Exercise requirements -> Lines with the string "مشخص" must each be copied from the listing.

[Start of section]

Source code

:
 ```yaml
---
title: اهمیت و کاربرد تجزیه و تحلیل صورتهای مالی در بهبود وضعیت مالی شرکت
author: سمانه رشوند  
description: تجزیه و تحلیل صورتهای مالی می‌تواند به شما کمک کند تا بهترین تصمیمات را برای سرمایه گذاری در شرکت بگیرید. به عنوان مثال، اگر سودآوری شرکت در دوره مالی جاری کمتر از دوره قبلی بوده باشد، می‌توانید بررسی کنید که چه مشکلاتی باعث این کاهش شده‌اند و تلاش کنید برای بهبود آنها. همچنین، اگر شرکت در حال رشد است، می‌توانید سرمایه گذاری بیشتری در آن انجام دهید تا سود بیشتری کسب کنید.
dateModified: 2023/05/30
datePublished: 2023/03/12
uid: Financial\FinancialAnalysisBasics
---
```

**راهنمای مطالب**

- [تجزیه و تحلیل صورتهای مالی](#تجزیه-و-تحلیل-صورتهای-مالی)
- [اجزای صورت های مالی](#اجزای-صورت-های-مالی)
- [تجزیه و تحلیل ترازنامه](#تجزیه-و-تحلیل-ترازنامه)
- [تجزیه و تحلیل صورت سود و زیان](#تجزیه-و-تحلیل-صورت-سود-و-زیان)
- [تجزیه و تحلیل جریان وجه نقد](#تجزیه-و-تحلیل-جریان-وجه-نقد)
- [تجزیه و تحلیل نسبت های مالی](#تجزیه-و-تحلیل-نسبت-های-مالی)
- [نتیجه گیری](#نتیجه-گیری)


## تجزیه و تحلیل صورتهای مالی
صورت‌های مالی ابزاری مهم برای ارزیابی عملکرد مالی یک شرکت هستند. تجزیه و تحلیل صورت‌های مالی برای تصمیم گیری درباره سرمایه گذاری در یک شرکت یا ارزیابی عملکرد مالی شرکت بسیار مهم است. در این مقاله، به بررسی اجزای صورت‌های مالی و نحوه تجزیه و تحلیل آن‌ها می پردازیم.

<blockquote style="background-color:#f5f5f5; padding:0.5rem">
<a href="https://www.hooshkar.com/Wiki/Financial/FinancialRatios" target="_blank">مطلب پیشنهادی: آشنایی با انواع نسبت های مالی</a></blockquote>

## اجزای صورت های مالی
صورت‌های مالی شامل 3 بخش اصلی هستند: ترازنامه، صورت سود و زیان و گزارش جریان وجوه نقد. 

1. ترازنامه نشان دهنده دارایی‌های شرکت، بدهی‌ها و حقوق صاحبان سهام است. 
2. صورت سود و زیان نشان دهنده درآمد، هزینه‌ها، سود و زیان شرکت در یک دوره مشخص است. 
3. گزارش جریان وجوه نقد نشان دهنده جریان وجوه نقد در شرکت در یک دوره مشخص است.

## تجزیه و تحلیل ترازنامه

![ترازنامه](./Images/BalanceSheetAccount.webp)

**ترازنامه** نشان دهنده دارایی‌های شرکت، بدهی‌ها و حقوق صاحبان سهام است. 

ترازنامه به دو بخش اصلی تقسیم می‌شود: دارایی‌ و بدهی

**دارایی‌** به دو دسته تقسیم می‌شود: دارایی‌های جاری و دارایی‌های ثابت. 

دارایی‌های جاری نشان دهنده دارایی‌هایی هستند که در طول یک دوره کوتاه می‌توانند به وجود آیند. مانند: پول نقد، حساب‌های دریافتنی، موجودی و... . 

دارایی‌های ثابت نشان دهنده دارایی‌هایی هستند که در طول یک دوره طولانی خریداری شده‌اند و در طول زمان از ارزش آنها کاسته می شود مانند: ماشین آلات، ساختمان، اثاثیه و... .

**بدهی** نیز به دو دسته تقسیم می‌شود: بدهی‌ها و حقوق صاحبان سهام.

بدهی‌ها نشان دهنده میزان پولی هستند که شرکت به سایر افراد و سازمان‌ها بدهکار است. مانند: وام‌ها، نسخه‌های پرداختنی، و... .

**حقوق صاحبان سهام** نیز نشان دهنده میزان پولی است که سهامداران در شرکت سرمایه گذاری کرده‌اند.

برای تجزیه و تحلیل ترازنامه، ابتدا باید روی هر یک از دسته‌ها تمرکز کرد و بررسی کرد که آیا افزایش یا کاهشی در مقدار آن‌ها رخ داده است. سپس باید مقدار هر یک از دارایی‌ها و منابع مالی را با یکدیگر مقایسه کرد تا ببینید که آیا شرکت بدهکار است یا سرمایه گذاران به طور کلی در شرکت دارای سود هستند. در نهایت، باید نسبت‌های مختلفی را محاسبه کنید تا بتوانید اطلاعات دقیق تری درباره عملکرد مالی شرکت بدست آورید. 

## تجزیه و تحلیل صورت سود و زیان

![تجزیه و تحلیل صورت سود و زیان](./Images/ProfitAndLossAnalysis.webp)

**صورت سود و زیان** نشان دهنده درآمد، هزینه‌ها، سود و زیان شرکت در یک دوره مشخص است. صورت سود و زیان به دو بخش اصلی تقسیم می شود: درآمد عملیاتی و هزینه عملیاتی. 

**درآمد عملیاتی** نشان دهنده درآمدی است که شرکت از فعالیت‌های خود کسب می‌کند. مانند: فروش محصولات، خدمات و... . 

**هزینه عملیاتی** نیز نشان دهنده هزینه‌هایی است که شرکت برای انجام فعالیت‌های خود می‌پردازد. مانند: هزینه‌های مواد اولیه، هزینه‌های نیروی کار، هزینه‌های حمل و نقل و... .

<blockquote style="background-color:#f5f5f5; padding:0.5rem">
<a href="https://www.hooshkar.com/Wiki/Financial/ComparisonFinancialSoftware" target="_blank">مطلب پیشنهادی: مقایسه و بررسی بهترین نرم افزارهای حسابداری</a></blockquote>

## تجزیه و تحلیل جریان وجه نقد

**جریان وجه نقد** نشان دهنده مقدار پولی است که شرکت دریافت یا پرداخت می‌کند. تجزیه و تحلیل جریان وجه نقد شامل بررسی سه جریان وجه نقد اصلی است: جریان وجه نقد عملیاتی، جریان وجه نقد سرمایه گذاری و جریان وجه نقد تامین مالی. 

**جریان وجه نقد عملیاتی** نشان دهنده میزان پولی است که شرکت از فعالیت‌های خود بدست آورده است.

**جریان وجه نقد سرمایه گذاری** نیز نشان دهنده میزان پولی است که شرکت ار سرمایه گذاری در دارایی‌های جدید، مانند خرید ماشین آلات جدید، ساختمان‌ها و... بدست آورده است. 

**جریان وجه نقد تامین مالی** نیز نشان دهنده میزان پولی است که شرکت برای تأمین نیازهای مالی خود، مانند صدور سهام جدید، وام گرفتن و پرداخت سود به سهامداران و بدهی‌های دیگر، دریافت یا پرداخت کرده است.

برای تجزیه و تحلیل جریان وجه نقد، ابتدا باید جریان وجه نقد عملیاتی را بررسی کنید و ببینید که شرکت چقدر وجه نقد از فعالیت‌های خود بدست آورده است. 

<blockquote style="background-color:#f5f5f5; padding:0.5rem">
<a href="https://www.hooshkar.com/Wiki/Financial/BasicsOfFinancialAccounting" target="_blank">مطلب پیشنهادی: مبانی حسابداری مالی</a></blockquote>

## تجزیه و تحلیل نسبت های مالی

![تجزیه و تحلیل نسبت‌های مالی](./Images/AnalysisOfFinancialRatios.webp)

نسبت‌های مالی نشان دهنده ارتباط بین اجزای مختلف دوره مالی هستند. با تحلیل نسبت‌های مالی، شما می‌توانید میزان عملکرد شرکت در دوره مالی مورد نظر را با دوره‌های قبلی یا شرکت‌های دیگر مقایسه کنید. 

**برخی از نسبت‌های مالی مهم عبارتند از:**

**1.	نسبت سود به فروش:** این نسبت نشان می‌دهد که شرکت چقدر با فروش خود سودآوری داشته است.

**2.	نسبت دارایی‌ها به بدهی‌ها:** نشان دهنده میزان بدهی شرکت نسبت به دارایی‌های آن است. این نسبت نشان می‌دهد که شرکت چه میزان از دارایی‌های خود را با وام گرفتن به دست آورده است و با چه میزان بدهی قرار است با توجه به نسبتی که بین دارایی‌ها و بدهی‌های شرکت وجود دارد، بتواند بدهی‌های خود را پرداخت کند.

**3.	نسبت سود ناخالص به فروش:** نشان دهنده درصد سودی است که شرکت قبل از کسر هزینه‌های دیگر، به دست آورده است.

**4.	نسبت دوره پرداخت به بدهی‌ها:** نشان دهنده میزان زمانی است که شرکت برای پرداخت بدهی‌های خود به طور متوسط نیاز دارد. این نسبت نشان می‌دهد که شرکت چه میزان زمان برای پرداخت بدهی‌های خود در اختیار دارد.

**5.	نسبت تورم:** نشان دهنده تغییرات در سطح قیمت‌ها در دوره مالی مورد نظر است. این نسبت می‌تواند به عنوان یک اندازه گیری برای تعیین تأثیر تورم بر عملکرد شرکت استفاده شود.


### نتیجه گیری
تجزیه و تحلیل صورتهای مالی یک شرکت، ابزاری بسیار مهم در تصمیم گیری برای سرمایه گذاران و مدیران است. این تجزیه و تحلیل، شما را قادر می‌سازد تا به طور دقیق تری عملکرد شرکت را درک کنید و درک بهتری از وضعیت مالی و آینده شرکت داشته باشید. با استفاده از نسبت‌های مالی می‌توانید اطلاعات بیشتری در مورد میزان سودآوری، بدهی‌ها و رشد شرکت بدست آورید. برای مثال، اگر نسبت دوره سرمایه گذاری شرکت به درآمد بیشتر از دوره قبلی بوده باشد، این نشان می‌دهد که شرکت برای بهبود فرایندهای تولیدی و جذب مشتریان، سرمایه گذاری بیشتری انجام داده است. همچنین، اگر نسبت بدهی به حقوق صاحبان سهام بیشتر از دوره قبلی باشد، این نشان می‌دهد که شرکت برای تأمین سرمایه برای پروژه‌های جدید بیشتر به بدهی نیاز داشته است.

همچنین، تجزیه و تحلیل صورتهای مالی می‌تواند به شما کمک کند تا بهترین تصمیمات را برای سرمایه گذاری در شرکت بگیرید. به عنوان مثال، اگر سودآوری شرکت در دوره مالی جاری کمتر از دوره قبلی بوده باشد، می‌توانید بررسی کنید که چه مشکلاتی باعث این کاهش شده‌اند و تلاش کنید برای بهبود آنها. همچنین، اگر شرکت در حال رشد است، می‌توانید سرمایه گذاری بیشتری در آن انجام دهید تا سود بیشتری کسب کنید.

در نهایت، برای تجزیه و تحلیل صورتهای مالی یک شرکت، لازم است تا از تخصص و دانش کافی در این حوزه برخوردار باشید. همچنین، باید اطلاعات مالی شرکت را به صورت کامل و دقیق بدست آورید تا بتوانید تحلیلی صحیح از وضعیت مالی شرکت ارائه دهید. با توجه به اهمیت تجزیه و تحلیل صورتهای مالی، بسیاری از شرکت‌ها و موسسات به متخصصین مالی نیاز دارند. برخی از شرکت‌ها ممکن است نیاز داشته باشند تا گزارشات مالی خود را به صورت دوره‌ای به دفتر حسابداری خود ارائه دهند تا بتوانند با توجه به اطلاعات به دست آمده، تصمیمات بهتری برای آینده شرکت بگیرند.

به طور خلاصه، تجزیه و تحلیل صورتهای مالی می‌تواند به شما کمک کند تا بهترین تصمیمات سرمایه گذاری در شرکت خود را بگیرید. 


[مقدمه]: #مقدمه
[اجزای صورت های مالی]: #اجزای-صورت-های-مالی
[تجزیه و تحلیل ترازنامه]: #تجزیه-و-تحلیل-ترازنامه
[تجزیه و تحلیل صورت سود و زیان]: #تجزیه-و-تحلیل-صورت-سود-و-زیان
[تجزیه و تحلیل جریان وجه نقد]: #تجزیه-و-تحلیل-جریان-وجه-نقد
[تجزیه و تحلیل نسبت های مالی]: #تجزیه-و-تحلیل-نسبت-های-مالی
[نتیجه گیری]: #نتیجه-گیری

[End of section]

Exercise result ->
2. صورت سود و زیان نشان دهنده درآمد، هزینه‌ها، سود و زیان شرکت در یک دوره مشخص است. 
3. گزارش جریان وجوه نقد نشان دهنده جریان وجوه نقد در شرکت در یک دوره مشخص است.
**صورت سود و زیان** نشان دهنده درآمد، هزینه‌ها، سود و زیان شرکت در یک دوره مشخص است. صورت سود و زیان به دو بخش اصلی تقسیم می شود: درآمد عملیاتی و هزینه عملیاتی. 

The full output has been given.